= Damien Keown =

Bioethicist focused on Buddhist ethics

Damien Keown (born 1951) is a British academic, bioethicist, and authority on Buddhist bioethics. He is Professor Emeritus in the Department of History at Goldsmiths, University of London. Keown earned a B.A. in religious studies from the University of Lancaster in 1977 and a D.Phil. from the Faculty of Oriental Studies at the University of Oxford in 1986.

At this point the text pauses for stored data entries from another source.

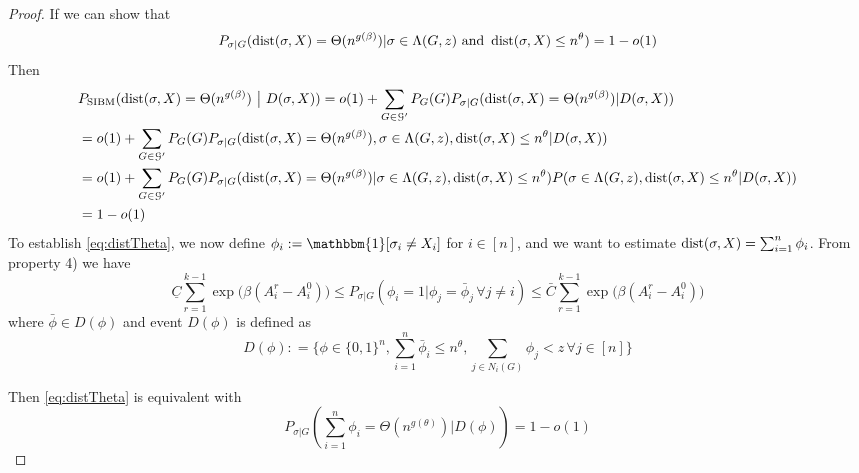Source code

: \documentclass{article}
\begin{document}
\begin{proof}
	If we can show that
	\begin{equation}\label{eq:distTheta}
	P_{\sigma | G}(\operatorname{dist}(\sigma, X) = \Theta(n^{g(\beta)})
	| \sigma \in  \Lambda(G, z)
	\text{~and~} \operatorname{dist}(\sigma, X) \le n^\theta) = 1 - o(1)
	\end{equation}
	Then
	\begin{align*}
	&P_{\operatorname{SIBM}}(\operatorname{dist}(\sigma, X) = \Theta(n^{g(\beta)}) ~\big|~ D(\sigma, X) )  = o(1)
	+ \sum_{G \in \mathcal{G}'} P_G(G) P_{\sigma | G}(\operatorname{dist}(\sigma, X) = \Theta(n^{g(\beta)}) | D(\sigma, X)) \\
	& =o(1)
	+ \sum_{G \in \mathcal{G}'} P_G(G) P_{\sigma | G}(\operatorname{dist}(\sigma, X) = \Theta(n^{g(\beta)}),\sigma \in  \Lambda(G, z),
	\operatorname{dist}(\sigma, X) \le n^\theta | D(\sigma, X)) \\
	& = o(1)
	+ \sum_{G \in \mathcal{G}'} P_G(G) P_{\sigma | G}(\operatorname{dist}(\sigma, X) = \Theta(n^{g(\beta)}) | \sigma \in  \Lambda(G, z),
	\operatorname{dist}(\sigma, X) \le n^\theta) P(\sigma \in  \Lambda(G, z),
	\operatorname{dist}(\sigma, X) \le n^\theta | D(\sigma, X)) \\
	&= 1 - o(1)
	\end{align*}
	To establish \eqref{eq:distTheta}, we now define 
	$\phi_i := \mathbbm{1}[\sigma_i \neq X_i]$ for $i\in[n]$, and
	we want to estimate $\operatorname{dist}(\sigma, X)=\sum_{i=1}^n \phi_i$.
	From property 4) we have
	\begin{equation}
	\underline{C}\sum_{r=1}^{k-1}\exp\Big(\beta(A^r_i-A^0_i) \Big)  \le 
	P_{\sigma|G}(\phi_i = 1 | \phi_j = \bar{\phi}_j \,\forall j \neq i )
	\le \bar{C} \sum_{r=1}^{k-1}\exp\Big(\beta (A^r_i-A^0_i ) \Big) 
	\end{equation}
	where $ \bar{\phi} \in D(\phi)$ and event $D(\phi)$ is defined as
	$$
	D(\phi): = \{\phi \in \{0, 1\}^n, \sum_{i=1}^n \bar{\phi}_i \leq n^{\theta},
	\sum_{j\in N_i(G)}\phi_j < z \,\forall j \in [n] \}
	$$
	
	Then \eqref{eq:distTheta} is equivalent with 
	\begin{equation}\label{eq:phi_sum}
	P_{\sigma | G}(\sum_{i=1}^n \phi_i = \Theta(n^{g(\theta)}) | D(\phi) ) = 1-o(1)
	\end{equation}
	

\end{proof}
\end{document}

Keown has published research examining Buddhism and the ethics of suicide, the issue of brain death as it relates to organ donation, and the ethical relationship between Buddhism and ecology. Keown's published works include The Nature of Buddhist Ethics (1992) and Buddhism & Bioethics (1995). He has also served as editor for the Routledge Encyclopedia of Buddhism and produced two books in Oxford University's Very Short Introduction series, one on Buddhism and the other on Buddhist ethics. He is a Fellow of the Royal Asiatic Society.

==Bibliography==
- The Nature of Buddhist Ethics. London: Palgrave Macmillan. 1992
- Buddhism: A Very Short Introduction. Oxford: Oxford University Press, 1996.
- Buddhism and Abortion. Honolulu: University of Hawai'i Press, 1999.
- Contemporary Buddhist Ethics. Cambridge, Massachusetts: Harvard University Press, 2000.
- Buddhism & Bioethics. London: Macmillan Palgrave, 2001
- Buddhist Ethics: A Very Short Introduction. Oxford: Oxford University Press, 2005.